Their efficient tensor network methods and clever “top-k” sampling approach drastically reduce the memory and computational load needed for accurate simulations. These strategies were validated with smaller test circuits and could shape the future of quantum research, pushing the boundaries of what classical systems can simulate.
Simulating Google’s Quantum Circuit
A team of researchers has reached a major milestone in quantum computing by successfully simulating Google’s 53-qubit, 20-layer Sycamore quantum circuit. This was accomplished using 1,432 NVIDIA A100 GPUs and highly optimized parallel algorithms, opening new doors for simulating quantum systems on classical hardware.
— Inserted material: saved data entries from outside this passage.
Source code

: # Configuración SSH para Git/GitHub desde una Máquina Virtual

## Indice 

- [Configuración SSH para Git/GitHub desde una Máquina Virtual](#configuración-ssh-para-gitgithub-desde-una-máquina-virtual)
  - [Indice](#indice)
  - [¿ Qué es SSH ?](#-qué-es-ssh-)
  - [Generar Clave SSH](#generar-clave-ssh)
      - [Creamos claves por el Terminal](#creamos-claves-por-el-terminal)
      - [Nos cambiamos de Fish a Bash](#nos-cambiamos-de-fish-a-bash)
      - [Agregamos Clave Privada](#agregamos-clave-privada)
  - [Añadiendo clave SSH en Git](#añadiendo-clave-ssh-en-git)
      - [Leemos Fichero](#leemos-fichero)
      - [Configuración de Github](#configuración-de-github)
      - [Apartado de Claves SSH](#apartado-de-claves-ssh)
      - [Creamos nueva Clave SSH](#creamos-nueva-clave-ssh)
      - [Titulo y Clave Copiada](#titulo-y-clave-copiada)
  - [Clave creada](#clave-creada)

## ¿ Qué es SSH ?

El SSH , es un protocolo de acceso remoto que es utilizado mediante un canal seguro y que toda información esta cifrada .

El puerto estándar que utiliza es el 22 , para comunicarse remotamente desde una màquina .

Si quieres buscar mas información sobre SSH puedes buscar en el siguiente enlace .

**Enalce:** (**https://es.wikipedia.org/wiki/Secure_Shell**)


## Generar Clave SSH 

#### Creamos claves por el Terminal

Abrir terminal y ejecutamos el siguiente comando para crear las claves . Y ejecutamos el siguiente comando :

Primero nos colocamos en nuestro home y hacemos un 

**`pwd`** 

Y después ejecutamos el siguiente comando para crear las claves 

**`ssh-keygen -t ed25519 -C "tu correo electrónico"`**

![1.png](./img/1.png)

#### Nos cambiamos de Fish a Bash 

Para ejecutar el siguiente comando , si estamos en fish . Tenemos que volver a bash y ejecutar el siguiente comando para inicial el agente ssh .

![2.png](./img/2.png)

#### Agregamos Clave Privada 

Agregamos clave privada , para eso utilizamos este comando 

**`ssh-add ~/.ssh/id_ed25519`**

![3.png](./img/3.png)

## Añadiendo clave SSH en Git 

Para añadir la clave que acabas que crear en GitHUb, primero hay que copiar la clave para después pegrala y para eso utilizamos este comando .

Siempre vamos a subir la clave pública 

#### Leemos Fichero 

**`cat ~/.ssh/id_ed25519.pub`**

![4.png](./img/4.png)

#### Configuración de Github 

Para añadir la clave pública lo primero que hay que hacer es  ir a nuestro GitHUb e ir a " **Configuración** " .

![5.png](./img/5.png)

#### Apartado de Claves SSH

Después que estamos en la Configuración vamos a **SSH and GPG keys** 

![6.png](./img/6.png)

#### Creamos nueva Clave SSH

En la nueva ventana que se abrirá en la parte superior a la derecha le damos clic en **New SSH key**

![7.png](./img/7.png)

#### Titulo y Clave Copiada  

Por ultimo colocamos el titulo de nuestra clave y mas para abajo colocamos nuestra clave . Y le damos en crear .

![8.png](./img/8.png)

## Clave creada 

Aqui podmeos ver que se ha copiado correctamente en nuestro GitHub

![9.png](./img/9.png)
Figure 1. A schematic diagram of a quantum random circuit. Credit: ©Science China Press
Innovations in Tensor Network Algorithms
At the core of this achievement are advanced tensor network contraction techniques, which efficiently estimate the output probabilities of quantum circuits. To make the simulation feasible, the researchers used slicing strategies to break the full tensor network into smaller, more manageable parts. This significantly reduced memory demands while preserving computational efficiency — making it possible to simulate large quantum circuits with comparatively modest resources.
The team also used a “top-k” sampling method, which selects the most probable bitstrings from the simulation output. By focusing only on these high-probability results, they improved the linear cross-entropy benchmark (XEB) — a key measure of how closely the simulation matches expected quantum behavior. This not only boosted simulation accuracy but also reduced the computational load, making the process faster and more scalable.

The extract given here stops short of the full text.